As passionate as Barbara was about art history, her family and friends came first. She was a devoted wife and best friend to husband Joseph. She dragged him throughout Europe as she researched her art, but they always found time to enjoy long walks and wonderful restaurants along the way. They met at a school dance and continued to love dancing together for the rest of their lives. Barbara and Joseph also loved to travel for pleasure, to go to the theater and museums, to dine and laugh with friends, and to watch romantic comedies.
Barbara lovingly raised daughters Debra and Jennifer to be fiercely independent. She sparked a love of the arts, theater, and movies in them, but also encouraged them to achieve their own successes, however they defined them. Through ups and downs, she never stopped supporting them. She adored her grandchildren Benjamin, Zachary, and Oliver, and loved spoiling them with a ridiculous number of presents — every holiday was special for her, always an opportunity to celebrate and show her family how much she loved them. Known to her friends as Bobbi, she was loved by many for being a generous, loyal, and devoted friend. And she pampered her dogs, who were her constant companions.
While continuing to live in New York for the rest of her life, Barbara and Joseph bought a second home in Ridgefield, CT in 1990 that was designed by Edgar Tafel, an apprentice of Frank Lloyd Wright. They had looked for many years to find a place that was more than just a house, and finally found it in Tafel’s design, which expressed the best of the Prairie style, built into and open to the landscape.
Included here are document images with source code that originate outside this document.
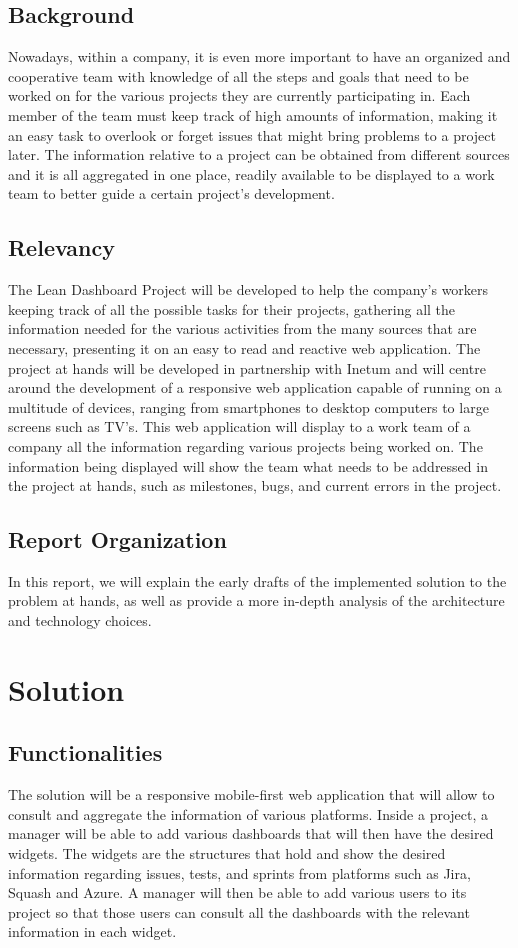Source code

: \documentclass[a4paper,twoside,10pt]{report}
\begin{document}
\section{Background}
Nowadays, within a company, it is even more important to have an organized and cooperative team with knowledge of all the steps and goals that need to be worked on for the various projects they are currently participating in.
Each member of the team must keep track of high amounts of information, making it an easy task to overlook or forget issues that might bring problems to a project later. 
The information relative to a project can be obtained from different sources and it is all aggregated in one place, readily available to be displayed to a work team to better guide a certain project's development.

\section{Relevancy}
The Lean Dashboard Project will be developed to help the company's workers keeping track of all the possible tasks for their projects, gathering all the information needed for the various activities from the many sources that are necessary, presenting it on an easy to read and reactive web application.
The project at hands will be developed in partnership with Inetum\cite{INETUM} and will centre around the development of a responsive web application capable of running on a multitude of devices, ranging from smartphones to desktop computers to large screens such as TV’s. This web application will display to a work team of a company all the information regarding various projects being worked on. 
The information being displayed will show the team what needs to be addressed in the project at hands, such as milestones, bugs, and current errors in the project.

\section{Report Organization}
In this report, we will explain the early drafts of the implemented solution to the problem at hands, as well as provide a more in-depth analysis of the architecture and technology choices.

\chapter{Solution}

\section{Functionalities}
The solution will be a responsive mobile-first web application that will allow to consult and aggregate the information of various platforms. Inside a project, a manager will be able to add various dashboards that will then have the desired widgets. The widgets are the structures that hold and show the desired information regarding issues, tests, and sprints from platforms such as Jira, Squash and Azure. A manager will then be able to add various users to its project so that those users can consult all the dashboards with the relevant information in each widget.
\end{document}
They restored the house with Tafel’s help, and it became her favorite place to spend weekends and holidays with family.
Barbara had a strong sense of ethics and always advocated for doing the right thing, in both her professional and her personal life, for both herself and more often for others. She also had a big sweet tooth, a mischievous grin, and a bubbly laugh. There was nothing better at the end of the day than snuggling in bed with her husband, her dog, and any other family that were around, to watch an upbeat movie and snack on candy.
Barbara is survived by husband Joseph, daughters Debra and Jennifer, grandchildren Benjamin, Zachary, and Oliver, sister Anne, and many cousins, nieces, and nephews. She will be very greatly missed, but just as greatly remembered. She will always be part of us.